Your task:
Pull out from the material below all lines with "DataTypeTok".
=== Begin Enclosure ===
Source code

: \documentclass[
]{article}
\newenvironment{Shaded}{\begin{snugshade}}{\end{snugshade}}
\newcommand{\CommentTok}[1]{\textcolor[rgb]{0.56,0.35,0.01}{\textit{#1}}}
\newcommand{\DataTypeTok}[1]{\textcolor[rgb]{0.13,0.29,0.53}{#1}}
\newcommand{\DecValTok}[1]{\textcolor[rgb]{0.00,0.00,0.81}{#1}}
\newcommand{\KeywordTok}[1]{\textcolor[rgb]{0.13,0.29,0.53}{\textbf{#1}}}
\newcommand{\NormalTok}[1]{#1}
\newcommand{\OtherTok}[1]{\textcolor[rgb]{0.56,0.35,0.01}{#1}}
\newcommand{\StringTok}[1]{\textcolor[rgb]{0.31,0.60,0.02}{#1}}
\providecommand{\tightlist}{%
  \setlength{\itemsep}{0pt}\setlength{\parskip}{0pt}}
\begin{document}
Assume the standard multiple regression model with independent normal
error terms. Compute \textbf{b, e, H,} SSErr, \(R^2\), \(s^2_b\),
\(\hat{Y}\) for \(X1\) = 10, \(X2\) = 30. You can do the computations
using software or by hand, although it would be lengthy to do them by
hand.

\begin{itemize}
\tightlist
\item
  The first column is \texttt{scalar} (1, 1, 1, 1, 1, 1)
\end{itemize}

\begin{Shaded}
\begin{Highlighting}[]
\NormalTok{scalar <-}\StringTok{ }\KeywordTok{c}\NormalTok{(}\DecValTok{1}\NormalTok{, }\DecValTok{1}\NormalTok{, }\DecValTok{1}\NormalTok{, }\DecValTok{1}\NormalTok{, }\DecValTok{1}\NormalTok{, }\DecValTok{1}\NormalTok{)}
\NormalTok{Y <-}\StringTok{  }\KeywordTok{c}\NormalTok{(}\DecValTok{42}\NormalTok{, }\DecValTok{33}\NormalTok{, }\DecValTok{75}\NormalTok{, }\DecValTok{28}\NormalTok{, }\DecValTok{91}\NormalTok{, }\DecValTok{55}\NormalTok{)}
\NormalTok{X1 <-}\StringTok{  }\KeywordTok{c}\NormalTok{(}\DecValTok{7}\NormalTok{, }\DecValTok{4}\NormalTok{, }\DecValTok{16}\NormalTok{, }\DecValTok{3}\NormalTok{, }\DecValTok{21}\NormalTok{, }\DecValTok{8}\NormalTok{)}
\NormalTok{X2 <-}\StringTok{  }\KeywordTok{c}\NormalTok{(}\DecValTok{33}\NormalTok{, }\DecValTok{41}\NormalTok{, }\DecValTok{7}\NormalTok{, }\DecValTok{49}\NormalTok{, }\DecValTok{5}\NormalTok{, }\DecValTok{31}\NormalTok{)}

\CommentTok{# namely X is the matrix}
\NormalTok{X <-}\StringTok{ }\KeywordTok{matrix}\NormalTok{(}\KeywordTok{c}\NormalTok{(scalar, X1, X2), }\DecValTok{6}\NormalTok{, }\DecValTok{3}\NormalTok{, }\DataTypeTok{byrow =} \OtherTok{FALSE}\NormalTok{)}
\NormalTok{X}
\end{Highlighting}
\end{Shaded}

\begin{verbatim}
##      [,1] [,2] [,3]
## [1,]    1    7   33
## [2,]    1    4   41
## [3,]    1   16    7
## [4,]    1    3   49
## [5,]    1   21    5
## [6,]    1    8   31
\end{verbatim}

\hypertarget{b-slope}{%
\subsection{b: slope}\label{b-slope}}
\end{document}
=== End Enclosure ===
Solution to the problem:
\newcommand{\DataTypeTok}[1]{\textcolor[rgb]{0.13,0.29,0.53}{#1}}
\NormalTok{X <-}\StringTok{ }\KeywordTok{matrix}\NormalTok{(}\KeywordTok{c}\NormalTok{(scalar, X1, X2), }\DecValTok{6}\NormalTok{, }\DecValTok{3}\NormalTok{, }\DataTypeTok{byrow =} \OtherTok{FALSE}\NormalTok{)}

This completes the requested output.